Timothy Schafer Local Journalism Initiative Reporter
By Timothy Schafer Local Journalism Initiative Reporter
April 23rd, 2024

A ‘cease-and-desist’ order has been issued to the Province and Slocan Integral Forestry Cooperative by Slocan Valley residents demanding abandonment of plans to cut trees and build a road in a sensitive watershed.

Residents of Paradise Valley — located 50 kilometres north of Nelson in Winlaw off of Highway 6 — sent the cease-and-desist letter to Slocan Integral Forestry Cooperative (SIFCo) and the B.C. Ministry of Forests, regarding the plans for commercial timber-harvesting and road-building for Paradise Valley and Dumont Creek watershed.

Citing further water quality, quantity and flow issues in Dumont Creek — a water source that provides for around 40 households — if the work were to take place, the letter noted that the creek has already been recently impacted by drought and climate change.
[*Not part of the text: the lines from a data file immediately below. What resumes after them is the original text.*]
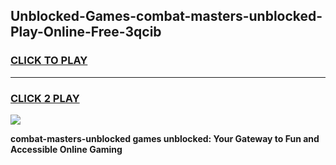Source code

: 
## Unblocked-Games-combat-masters-unblocked-Play-Online-Free-3qcib
<h3>
<a href="https://premium76.site?title=combat-masters-unblocked&ref=26A">CLICK TO PLAY</a></h3>
<hr>

<h3>
<a href="https://premium76.site?title=combat-masters-unblocked&ref=26A">CLICK 2 PLAY</a>
  
</h3>

<a href="https://premium76.site?title=combat-masters-unblocked&ref=26A"><img src="https://clearcache.store/games.png"></a>


**combat-masters-unblocked games unblocked: Your Gateway to Fun and Accessible Online Gaming**
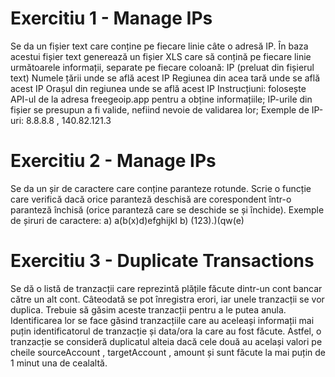 # Exercitiu 1 - Manage IPs

Se da un fișier text care conține pe fiecare linie câte o adresă IP. În baza acestui fișier text generează un fișier XLS
care să conțină pe fiecare linie următoarele informații, separate pe fiecare coloană:
IP (preluat din fișierul text)
Numele țării unde se află acest IP Regiunea din acea tară unde se află acest IP Orașul din regiunea unde se află acest
IP Instrucțiuni:
folosește API-ul de la adresa freegeoip.app pentru a obține informațiile; IP-urile din fișier se presupun a fi valide,
nefiind nevoie de validarea lor; Exemple de IP-uri: 8.8.8.8 , 140.82.121.3

# Exercitiu 2 - Manage IPs

Se da un șir de caractere care conține paranteze rotunde. Scrie o funcție care
verifică dacă orice paranteză deschisă are corespondent într-o paranteză închisă
(orice paranteză care se deschide se și închide). Exemple de șiruri de caractere:
    a) a(b(x)d)efghijkl
    b) (123).)(qw(e)

# Exercitiu 3 - Duplicate Transactions

Se dă o listă de tranzacții care reprezintă plățile făcute dintr-un cont bancar către
un alt cont. Câteodată se pot înregistra erori, iar unele tranzacții se vor duplica.
Trebuie să găsim aceste tranzacții pentru a le putea anula. Identificarea lor se face
găsind tranzacțiile care au aceleași informații mai puțin identificatorul de
tranzacție și data/ora la care au fost făcute. Astfel, o tranzacție se consideră
duplicatul alteia dacă cele două au același valori pe cheile sourceAccount ,
targetAccount , amount și sunt făcute la mai puțin de 1 minut una de cealaltă.
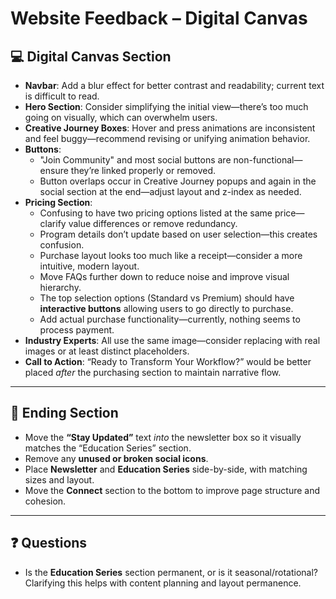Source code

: # Website Feedback – Digital Canvas

## 💻 Digital Canvas Section

- **Navbar**: Add a blur effect for better contrast and readability; current text is difficult to read.
- **Hero Section**: Consider simplifying the initial view—there’s too much going on visually, which can overwhelm users.
- **Creative Journey Boxes**: Hover and press animations are inconsistent and feel buggy—recommend revising or unifying animation behavior.
- **Buttons**:
  - "Join Community" and most social buttons are non-functional—ensure they’re linked properly or removed.
  - Button overlaps occur in Creative Journey popups and again in the social section at the end—adjust layout and z-index as needed.
- **Pricing Section**:
  - Confusing to have two pricing options listed at the same price—clarify value differences or remove redundancy.
  - Program details don’t update based on user selection—this creates confusion.
  - Purchase layout looks too much like a receipt—consider a more intuitive, modern layout.
  - Move FAQs further down to reduce noise and improve visual hierarchy.
  - The top selection options (Standard vs Premium) should have **interactive buttons** allowing users to go directly to purchase.
  - Add actual purchase functionality—currently, nothing seems to process payment.
- **Industry Experts**: All use the same image—consider replacing with real images or at least distinct placeholders.
- **Call to Action**: “Ready to Transform Your Workflow?” would be better placed *after* the purchasing section to maintain narrative flow.

---

## 📩 Ending Section

- Move the **“Stay Updated”** text *into* the newsletter box so it visually matches the “Education Series” section.
- Remove any **unused or broken social icons**.
- Place **Newsletter** and **Education Series** side-by-side, with matching sizes and layout.
- Move the **Connect** section to the bottom to improve page structure and cohesion.

---

## ❓ Questions

- Is the **Education Series** section permanent, or is it seasonal/rotational? Clarifying this helps with content planning and layout permanence.
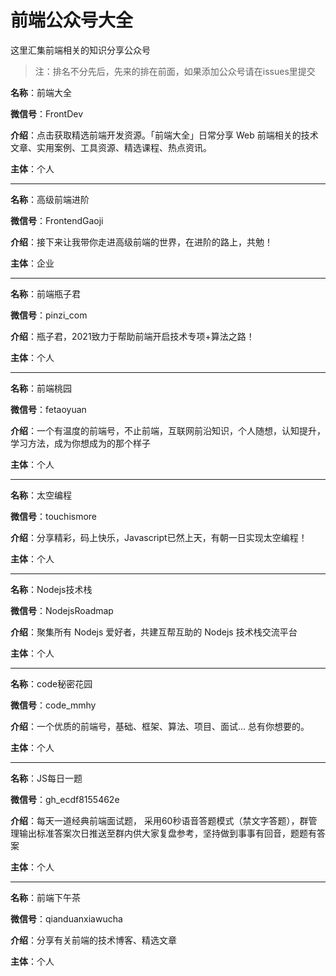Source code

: # 前端公众号大全

这里汇集前端相关的知识分享公众号

>注：排名不分先后，先来的排在前面，如果添加公众号请在issues里提交



**名称**：前端大全

**微信号**：FrontDev

**介绍**：点击获取精选前端开发资源。「前端大全」日常分享 Web 前端相关的技术文章、实用案例、工具资源、精选课程、热点资讯。

**主体**：个人

- - -

**名称**：高级前端进阶

**微信号**：FrontendGaoji

**介绍**：接下来让我带你走进高级前端的世界，在进阶的路上，共勉！

**主体**：企业

- - -

**名称**：前端瓶子君

**微信号**：pinzi_com

**介绍**：瓶子君，2021致力于帮助前端开启技术专项+算法之路！

**主体**：个人

- - -

**名称**：前端桃园

**微信号**：fetaoyuan

**介绍**：一个有温度的前端号，不止前端，互联网前沿知识，个人随想，认知提升，学习方法，成为你想成为的那个样子

**主体**：个人

- - -

**名称**：太空编程

**微信号**：touchismore

**介绍**：分享精彩，码上快乐，Javascript已然上天，有朝一日实现太空编程！

**主体**：个人

- - -

**名称**：Nodejs技术栈

**微信号**：NodejsRoadmap

**介绍**：聚集所有 Nodejs 爱好者，共建互帮互助的 Nodejs 技术栈交流平台

**主体**：个人

- - -

**名称**：code秘密花园

**微信号**：code_mmhy

**介绍**：一个优质的前端号，基础、框架、算法、项目、面试... 总有你想要的。

**主体**：个人

- - -

**名称**：JS每日一题

**微信号**：gh_ecdf8155462e

**介绍**：每天一道经典前端面试题， 采用60秒语音答题模式（禁文字答题），群管理输出标准答案次日推送至群内供大家复盘参考，坚持做到事事有回音，题题有答案

**主体**：个人

- - -

**名称**：前端下午茶

**微信号**：qianduanxiawucha

**介绍**：分享有关前端的技术博客、精选文章

**主体**：个人
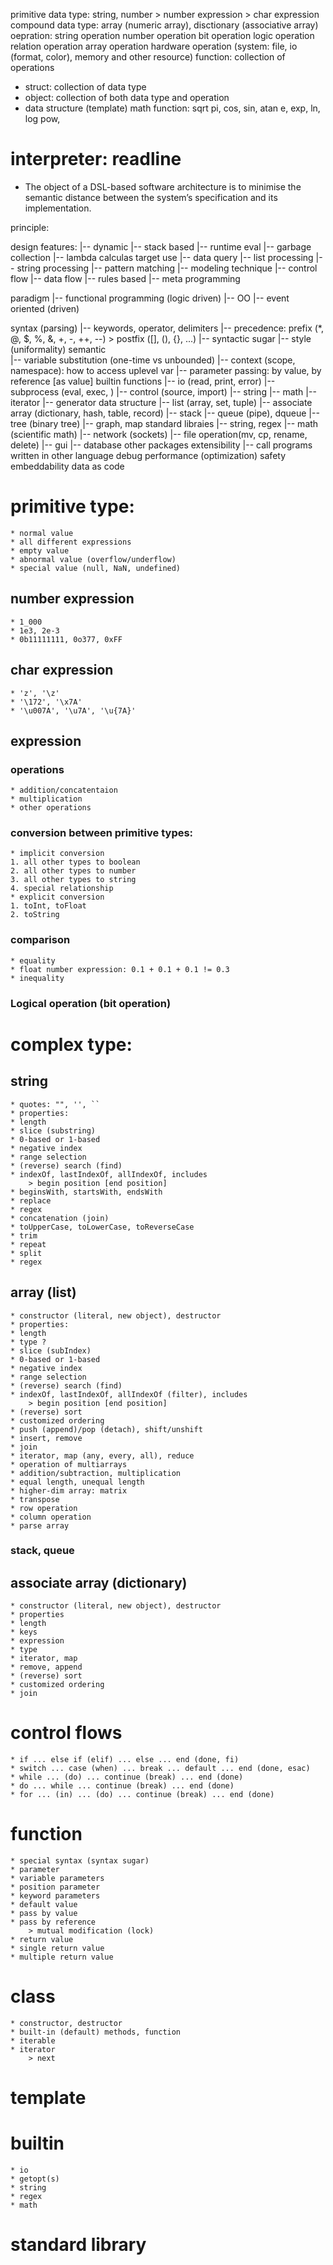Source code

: primitive data type: string, number
    > number expression
    > char expression
compound data type: array (numeric array), disctionary (associative array)
oepration:
    string operation
    number operation
	bit operation
    logic operation
    relation operation
    array operation
    hardware operation (system: file, io (format, color), memory and other resource)
function: collection of operations
* struct: collection of data type
* object:
    collection of both data type and operation
* data structure (template)
math function:
    sqrt
    pi, cos, sin, atan
    e, exp, ln, log
    pow, 

# interpreter: readline

* The object of a DSL-based software architecture is to minimise the
semantic distance between the system’s specification and its implementation.

principle: 

design features:
    |-- dynamic
    |-- stack based
    |-- runtime eval
    |-- garbage collection
    |-- lambda calculas
target use
    |-- data query
    |-- list processing 
    |-- string processing 
    |-- pattern matching 
    |-- modeling
technique
    |-- control flow
    |-- data flow
    |-- rules based
    |-- meta programming

paradigm
    |-- functional programming (logic driven)
    |-- OO
    |-- event oriented (driven)

syntax (parsing)
    |-- keywords, operator, delimiters
	|-- precedence: prefix (*, @, $, %, &, +, -, ++, --) > postfix ([], (), {}, ...)
    |-- syntactic sugar
    |-- style (uniformality)
semantic	
    |-- variable substitution (one-time vs unbounded)
    |-- context (scope, namespace): how to access uplevel var
    |-- parameter passing: by value, by reference [as value]
builtin functions
    |-- io (read, print, error)
    |-- subprocess (eval, exec, )
    |-- control (source, import)
    |-- string
    |-- math
    |-- iterator
    |-- generator
data structure
    |-- list (array, set, tuple)
    |-- associate array (dictionary, hash, table, record)
    |-- stack
    |-- queue (pipe), dqueue
    |-- tree (binary tree)
    |-- graph, map
standard libraies
    |-- string, regex
    |-- math (scientific math)
    |-- network (sockets)
    |-- file operation(mv, cp, rename, delete)
    |-- gui
    |-- database
other packages
extensibility
    |-- call programs written in other language
debug
performance (optimization)
safety
embeddability
data as code


# primitive type:
    * normal value
    * all different expressions
    * empty value
    * abnormal value (overflow/underflow)
    * special value (null, NaN, undefined)
## number expression
    * 1_000
    * 1e3, 2e-3
    * 0b11111111, 0o377, 0xFF
## char expression
    * 'z', '\z'
    * '\172', '\x7A'
    * '\u007A', '\u7A', '\u{7A}'
## expression
### operations
    * addition/concatentaion
    * multiplication
    * other operations
### conversion between primitive types:
    * implicit conversion
	1. all other types to boolean
	2. all other types to number
	3. all other types to string
	4. special relationship
    * explicit conversion
	1. toInt, toFloat
	2. toString
### comparison
    * equality
	* float number expression: 0.1 + 0.1 + 0.1 != 0.3
    * inequality
### Logical operation (bit operation)

# complex type:
## string
    * quotes: "", '', ``
    * properties:
	* length
    * slice (substring)
	* 0-based or 1-based
	* negative index
	* range selection
    * (reverse) search (find)
	* indexOf, lastIndexOf, allIndexOf, includes
	    > begin position [end position]
	* beginsWith, startsWith, endsWith
	* replace
	* regex
    * concatenation (join)
    * toUpperCase, toLowerCase, toReverseCase
    * trim
    * repeat
    * split
	* regex

## array (list)
    * constructor (literal, new object), destructor
    * properties:
	* length
	* type ?
    * slice (subIndex)
	* 0-based or 1-based
	* negative index
	* range selection
    * (reverse) search (find)
	* indexOf, lastIndexOf, allIndexOf (filter), includes
	    > begin position [end position]
    * (reverse) sort
	* customized ordering
    * push (append)/pop (detach), shift/unshift
    * insert, remove
    * join
    * iterator, map (any, every, all), reduce
    * operation of multiarrays
	* addition/subtraction, multiplication
	* equal length, unequal length
    * higher-dim array: matrix
	* transpose
	* row operation
	* column operation
    * parse array
### stack, queue

## associate array (dictionary)
    * constructor (literal, new object), destructor
    * properties
	* length
    * keys
	* expression
	* type
    * iterator, map
    * remove, append
    * (reverse) sort
	* customized ordering
    * join

# control flows
    * if ... else if (elif) ... else ... end (done, fi)
    * switch ... case (when) ... break ... default ... end (done, esac)
    * while ... (do) ... continue (break) ... end (done)
    * do ... while ... continue (break) ... end (done)
    * for ... (in) ... (do) ... continue (break) ... end (done)

# function
    * special syntax (syntax sugar)
    * parameter
	* variable parameters
	* position parameter
	* keyword parameters
	* default value
	* pass by value
	* pass by reference
	    > mutual modification (lock)
    * return value
	* single return value
	* multiple return value
# class
    * constructor, destructor
    * built-in (default) methods, function
    * iterable
	* iterator 
	    > next
# template

# builtin
    * io
	* getopt(s)
    * string
	* regex
    * math
# standard library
The residents have threatened legal action if SIFCo and MoF refuse to comply with their demand, said John Wittmayer, Paradise Valley resident and spokesperson for the Dumont Creek water users.

“We are standing up for the Paradise Valley and for the long-term sustainability of Dumont Creek,” he said. “Commercial logging and road building by SIFCo under the guise of ‘wildfire fuel management’ threatens our quality of life and our ability to continue living here long-term.

“We have, therefore, issued the demand letter, calling on SIFCo and the Province to abandon their commercial logging plans for Crown land in the Paradise Valley.”

In order to respect a change in hydrology of the creek and watershed over the last few years — due to climate change — the letter asks SIFCo and the Ministry of Forests to conduct commercial harvesting and road-building outside the ‘Paradise Valley pan handle.’

It’s “a small area of Crown land that should never have been included in SIFCo’s Community Forest license area,” said Wittmayer.

Neither SIFCo nor the B.C. Ministry of Forests replied by press time.